**** Given data ****

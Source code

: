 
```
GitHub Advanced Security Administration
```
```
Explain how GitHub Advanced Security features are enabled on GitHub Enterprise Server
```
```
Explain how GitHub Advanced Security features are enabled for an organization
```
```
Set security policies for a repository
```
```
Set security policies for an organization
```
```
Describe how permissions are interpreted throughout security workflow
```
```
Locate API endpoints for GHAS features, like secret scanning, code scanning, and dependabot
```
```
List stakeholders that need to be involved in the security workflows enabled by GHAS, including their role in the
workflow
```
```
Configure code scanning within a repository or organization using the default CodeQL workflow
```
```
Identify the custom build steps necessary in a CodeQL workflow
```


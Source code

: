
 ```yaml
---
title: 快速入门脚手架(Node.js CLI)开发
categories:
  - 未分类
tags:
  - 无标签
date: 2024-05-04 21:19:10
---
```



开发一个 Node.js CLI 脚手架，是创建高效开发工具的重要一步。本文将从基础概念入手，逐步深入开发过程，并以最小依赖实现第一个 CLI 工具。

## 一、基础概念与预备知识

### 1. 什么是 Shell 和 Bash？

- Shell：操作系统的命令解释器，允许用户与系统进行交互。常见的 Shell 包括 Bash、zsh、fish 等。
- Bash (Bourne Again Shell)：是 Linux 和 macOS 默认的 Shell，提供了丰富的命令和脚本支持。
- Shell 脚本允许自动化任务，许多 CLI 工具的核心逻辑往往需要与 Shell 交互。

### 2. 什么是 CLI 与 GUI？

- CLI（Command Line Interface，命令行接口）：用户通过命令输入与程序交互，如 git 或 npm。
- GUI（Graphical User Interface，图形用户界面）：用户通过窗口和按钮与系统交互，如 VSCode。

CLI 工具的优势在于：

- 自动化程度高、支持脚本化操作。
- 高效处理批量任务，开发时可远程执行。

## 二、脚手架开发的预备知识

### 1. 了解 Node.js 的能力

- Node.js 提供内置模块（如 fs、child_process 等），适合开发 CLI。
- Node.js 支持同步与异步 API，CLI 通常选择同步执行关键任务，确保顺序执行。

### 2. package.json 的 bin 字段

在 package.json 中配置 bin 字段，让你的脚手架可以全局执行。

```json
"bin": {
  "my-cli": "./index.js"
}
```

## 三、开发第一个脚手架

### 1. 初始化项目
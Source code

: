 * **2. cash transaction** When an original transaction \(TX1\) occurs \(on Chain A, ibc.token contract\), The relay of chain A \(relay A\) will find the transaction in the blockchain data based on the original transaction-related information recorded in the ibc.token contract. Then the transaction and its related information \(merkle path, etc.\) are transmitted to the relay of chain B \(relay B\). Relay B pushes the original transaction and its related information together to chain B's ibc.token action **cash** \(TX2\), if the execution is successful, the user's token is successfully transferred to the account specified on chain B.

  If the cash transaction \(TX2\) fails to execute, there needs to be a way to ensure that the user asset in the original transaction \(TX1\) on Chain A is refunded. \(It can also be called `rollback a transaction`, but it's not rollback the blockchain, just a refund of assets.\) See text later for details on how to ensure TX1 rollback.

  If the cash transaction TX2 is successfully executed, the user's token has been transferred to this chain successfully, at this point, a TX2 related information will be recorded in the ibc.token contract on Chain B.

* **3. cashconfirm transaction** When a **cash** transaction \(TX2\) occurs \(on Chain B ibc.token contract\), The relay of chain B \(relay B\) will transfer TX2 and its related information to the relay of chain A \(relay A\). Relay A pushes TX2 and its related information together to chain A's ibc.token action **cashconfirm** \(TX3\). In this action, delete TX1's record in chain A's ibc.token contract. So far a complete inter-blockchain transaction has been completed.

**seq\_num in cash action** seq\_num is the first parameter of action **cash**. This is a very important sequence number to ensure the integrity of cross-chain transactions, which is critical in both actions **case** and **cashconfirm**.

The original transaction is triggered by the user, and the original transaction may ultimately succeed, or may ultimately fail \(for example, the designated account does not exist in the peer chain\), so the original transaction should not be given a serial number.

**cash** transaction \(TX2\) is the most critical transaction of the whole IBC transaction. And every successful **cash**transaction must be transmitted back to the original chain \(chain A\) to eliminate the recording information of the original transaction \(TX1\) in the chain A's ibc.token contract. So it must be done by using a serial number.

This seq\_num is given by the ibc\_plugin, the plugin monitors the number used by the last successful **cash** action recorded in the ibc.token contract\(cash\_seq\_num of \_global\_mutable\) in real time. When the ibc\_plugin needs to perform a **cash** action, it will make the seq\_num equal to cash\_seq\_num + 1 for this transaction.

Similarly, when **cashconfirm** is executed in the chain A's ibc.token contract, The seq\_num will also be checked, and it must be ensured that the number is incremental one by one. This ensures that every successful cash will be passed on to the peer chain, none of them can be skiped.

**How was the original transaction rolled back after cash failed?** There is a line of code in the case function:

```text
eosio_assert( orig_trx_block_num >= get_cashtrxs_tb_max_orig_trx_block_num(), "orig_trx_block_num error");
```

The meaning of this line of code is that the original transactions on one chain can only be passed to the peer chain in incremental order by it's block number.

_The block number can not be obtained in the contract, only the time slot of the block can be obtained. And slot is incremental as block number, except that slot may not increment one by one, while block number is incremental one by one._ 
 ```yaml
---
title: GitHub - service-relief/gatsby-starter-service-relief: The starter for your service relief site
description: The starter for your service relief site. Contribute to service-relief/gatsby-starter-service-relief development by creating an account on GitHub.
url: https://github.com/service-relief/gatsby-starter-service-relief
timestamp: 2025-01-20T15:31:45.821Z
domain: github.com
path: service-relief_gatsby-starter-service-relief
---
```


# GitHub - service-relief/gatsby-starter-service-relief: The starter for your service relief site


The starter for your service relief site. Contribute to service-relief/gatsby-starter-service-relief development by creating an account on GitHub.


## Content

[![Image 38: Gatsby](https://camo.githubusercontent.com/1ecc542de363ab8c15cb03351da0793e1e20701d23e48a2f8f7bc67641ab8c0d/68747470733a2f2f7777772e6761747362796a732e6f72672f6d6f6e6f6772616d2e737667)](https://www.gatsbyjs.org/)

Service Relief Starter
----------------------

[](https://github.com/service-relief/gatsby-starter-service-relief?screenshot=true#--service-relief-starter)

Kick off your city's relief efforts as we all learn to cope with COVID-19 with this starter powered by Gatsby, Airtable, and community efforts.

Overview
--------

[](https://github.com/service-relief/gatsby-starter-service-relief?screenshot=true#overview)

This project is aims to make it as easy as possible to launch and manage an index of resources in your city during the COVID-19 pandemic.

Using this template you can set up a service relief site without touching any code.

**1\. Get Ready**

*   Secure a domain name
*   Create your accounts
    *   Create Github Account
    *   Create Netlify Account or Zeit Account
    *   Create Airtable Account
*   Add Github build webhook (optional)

****

### Problem details
Tally up the lines in the records that contain the word "enabled" and give only the total.

### Task output
3